Regardez d’abord autour de vous
À remarquer
- La base de pierre
- Le passage voûté
- Le pavillon en béton armé
- Le toit de tuiles vertes
L’histoire du lieu
Lorsque Taipei rassemblait encore autour d’elle de nouveaux quartiers administratifs, la route vers Xikou et plus loin vers le nord-est de l’île passait par ce passage. Les portes furent construites comme élément de la défense urbaine : devant l’arche principale se dressait un mur incurvé dont le passage était décalé, si bien que celui qui entrait devait tourner sous la protection des défenseurs. De cet aménagement subsiste la partie basse en pierre avec son passage voûté ; au-dessus s’élève aujourd’hui un large pavillon sous un toit de tuiles vertes, tandis que les murs et la fortification extérieure ont depuis longtemps cédé la place aux rues.
Le neuf août mille neuf cent soixante-six, des ouvriers retirèrent le toit de la porte de l’Est et mirent à nu les poutres de bois. Beaucoup étaient déjà pourries. L’administration municipale décida de démonter l’ancienne tour-porte et chargea l’architecte Huang Baoyu d’en construire une nouvelle, en béton armé et d’aspect palatial du nord de la Chine. Huang gagnait sa vie en concevant des bâtiments et en enseignant l’architecture ; l’année précédente, le Musée national du Palais avait ouvert d’après ses plans. C’est précisément sa capacité à revêtir une ossature moderne d’une forme traditionnelle de palais qui le conduisit à ces portes.
Avant la transformation, elles avaient un autre aspect. À la fin du dix-neuvième siècle, Chen Xingju, premier préfet de la nouvelle préfecture de Taipei, devait lui créer un véritable centre administratif. Entre les quartiers commerçants de Mengjia et de Dadaocheng s’étendaient des champs au sol meuble, et l’argent manquait pour construire une enceinte. Chen réunissait les propriétaires fonciers et les commerçants locaux et les persuadait de faire des dons pour le chantier. Les travaux commencèrent en mille huit cent quatre-vingt-deux et s’achevèrent deux ans plus tard.

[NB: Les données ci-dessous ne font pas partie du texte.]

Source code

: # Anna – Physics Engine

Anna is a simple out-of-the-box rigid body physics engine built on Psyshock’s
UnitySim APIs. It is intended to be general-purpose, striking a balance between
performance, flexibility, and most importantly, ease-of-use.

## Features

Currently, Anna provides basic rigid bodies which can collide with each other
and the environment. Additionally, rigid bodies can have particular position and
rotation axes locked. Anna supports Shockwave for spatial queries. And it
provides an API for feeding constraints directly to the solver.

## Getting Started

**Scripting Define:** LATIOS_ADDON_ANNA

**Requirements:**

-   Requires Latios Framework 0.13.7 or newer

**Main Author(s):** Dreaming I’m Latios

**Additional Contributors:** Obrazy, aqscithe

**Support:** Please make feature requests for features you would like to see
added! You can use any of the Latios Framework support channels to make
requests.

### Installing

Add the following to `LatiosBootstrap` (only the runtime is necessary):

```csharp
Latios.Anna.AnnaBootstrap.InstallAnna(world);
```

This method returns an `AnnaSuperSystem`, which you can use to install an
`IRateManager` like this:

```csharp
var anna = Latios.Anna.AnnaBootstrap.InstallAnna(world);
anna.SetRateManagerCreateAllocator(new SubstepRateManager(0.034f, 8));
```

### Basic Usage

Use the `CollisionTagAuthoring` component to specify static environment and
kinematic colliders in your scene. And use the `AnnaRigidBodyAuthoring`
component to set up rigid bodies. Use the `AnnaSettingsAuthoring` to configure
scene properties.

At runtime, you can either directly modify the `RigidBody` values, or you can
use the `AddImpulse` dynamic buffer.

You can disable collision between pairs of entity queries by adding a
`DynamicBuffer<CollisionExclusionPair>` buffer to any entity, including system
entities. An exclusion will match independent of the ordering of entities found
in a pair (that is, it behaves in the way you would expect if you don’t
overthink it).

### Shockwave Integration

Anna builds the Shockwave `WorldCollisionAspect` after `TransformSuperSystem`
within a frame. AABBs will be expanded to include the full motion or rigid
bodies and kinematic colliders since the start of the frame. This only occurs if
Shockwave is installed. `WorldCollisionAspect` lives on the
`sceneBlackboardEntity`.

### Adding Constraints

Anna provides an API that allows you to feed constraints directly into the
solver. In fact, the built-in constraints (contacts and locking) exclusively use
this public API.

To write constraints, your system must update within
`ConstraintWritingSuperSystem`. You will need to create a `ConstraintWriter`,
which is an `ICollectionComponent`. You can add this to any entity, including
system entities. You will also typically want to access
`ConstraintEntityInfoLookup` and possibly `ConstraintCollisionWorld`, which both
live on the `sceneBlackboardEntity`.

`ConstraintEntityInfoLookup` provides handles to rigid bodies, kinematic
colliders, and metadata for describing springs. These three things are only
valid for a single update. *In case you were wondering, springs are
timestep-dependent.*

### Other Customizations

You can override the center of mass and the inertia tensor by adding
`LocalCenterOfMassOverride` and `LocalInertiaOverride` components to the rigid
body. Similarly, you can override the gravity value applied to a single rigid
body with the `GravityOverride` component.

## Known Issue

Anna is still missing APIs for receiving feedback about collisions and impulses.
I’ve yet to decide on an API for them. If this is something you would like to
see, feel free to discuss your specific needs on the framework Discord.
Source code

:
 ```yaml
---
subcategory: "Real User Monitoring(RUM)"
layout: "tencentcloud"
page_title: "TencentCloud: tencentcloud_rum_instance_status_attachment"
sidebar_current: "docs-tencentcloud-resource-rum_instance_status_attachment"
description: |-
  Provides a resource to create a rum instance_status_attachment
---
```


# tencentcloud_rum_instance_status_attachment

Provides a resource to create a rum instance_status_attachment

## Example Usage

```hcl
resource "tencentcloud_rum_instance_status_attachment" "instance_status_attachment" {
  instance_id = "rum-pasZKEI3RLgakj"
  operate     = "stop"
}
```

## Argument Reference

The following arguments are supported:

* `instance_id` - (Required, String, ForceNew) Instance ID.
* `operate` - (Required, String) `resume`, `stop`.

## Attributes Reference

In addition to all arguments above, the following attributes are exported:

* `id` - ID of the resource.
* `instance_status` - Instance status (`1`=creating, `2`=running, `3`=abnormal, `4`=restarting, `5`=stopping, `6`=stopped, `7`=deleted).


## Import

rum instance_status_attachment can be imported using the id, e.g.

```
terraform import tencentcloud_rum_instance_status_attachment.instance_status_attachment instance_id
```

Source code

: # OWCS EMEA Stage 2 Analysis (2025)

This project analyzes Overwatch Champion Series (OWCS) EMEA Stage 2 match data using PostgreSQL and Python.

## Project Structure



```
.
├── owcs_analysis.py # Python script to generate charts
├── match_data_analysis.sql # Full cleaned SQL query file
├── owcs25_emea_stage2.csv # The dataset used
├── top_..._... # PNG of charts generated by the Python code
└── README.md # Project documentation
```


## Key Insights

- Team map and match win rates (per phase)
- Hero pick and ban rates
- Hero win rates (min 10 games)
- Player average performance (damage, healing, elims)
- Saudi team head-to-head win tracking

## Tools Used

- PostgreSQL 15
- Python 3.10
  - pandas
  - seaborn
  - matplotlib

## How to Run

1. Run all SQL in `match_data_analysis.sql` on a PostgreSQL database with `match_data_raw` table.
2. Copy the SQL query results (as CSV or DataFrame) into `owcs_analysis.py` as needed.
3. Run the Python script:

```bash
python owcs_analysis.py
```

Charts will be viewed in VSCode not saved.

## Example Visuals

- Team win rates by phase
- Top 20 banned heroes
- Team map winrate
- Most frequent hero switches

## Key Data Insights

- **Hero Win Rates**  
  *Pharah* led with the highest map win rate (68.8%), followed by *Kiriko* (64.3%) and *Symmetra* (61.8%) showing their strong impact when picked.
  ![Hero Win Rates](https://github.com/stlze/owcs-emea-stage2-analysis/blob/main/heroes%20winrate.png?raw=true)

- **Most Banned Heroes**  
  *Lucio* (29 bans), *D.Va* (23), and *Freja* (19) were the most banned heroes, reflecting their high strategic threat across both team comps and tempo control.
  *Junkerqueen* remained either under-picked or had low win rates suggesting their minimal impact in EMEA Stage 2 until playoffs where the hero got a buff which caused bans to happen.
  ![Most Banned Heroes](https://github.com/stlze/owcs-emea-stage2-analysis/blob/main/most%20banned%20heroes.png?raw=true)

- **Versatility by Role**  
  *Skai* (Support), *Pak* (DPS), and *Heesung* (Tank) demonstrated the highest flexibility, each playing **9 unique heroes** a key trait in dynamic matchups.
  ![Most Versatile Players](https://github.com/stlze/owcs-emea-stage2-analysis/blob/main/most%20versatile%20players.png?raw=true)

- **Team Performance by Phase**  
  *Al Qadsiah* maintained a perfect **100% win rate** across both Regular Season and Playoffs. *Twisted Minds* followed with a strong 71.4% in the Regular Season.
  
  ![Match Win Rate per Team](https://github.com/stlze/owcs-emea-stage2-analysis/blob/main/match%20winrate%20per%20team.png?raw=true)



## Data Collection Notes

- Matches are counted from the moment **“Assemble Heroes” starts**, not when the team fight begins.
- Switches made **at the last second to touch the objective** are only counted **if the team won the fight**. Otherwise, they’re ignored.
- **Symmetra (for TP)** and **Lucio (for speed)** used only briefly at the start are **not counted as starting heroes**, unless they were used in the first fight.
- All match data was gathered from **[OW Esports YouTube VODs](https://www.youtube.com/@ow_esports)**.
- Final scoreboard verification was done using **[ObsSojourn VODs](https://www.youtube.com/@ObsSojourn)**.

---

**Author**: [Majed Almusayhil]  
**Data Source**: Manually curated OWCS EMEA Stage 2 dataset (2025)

Ces portes donnaient sur la route de Xikou, l’actuel Songshan, puis vers le nord-est de l’île. Au-dessus du passage, on inscrivit « Jingfumen » : en chinois ancien, « jingfu » signifie « grande prospérité ». Derrière ce vœu se cachait une construction tout à fait militaire. Devant l’arche principale se trouvait un mur incurvé supplémentaire. Son ouverture était décalée sur le côté, afin que celui qui entrait ne puisse pas se précipiter droit à l’intérieur. Il devait tourner sous les murs, où les défenseurs avaient le temps d’arrêter les assaillants.
Au début du vingtième siècle, l’administration japonaise démolit l’enceinte de la ville et cette fortification extérieure pour aménager de nouvelles rues. La tour elle-même fut conservée ; en mille neuf cent trente-cinq, elle fut déclarée monument historique avec trois autres portes subsistantes. Toutefois, ce statut ne sauva pas l’ancienne superstructure du projet de Huang Baoyu.
Le cinq octobre mille neuf cent soixante-six, les constructeurs avaient achevé les travaux. Ils remplacèrent la partie supérieure en bois par un pavillon en béton armé, aménagèrent un large toit couvert de tuiles vernissées vertes et donnèrent à la tour une silhouette de palais du Nord. Des portes construites sous Chen Xingju, il subsiste la base de pierre avec son passage voûté ; tout ce qui s’élève au-dessus apparut sous Huang Baoyu. Le mur extérieur incurvé qui obligeait les entrants à tourner avant la seconde arche n’existe plus ici.
Sur place
Accessible à toute heure, visite extérieure libre ; l’accès est limité par les conditions de circulation autour du carrefour.
Vérifié : 29 juin 2026. Vérifiez la source officielle avant votre visite.Observez les portes depuis le trottoir ou un autre point sûr. Ne vous engagez pas sur les voies de circulation pour obtenir une vue de face : le flux autour de l’ouvrage fait partie de son sens actuel.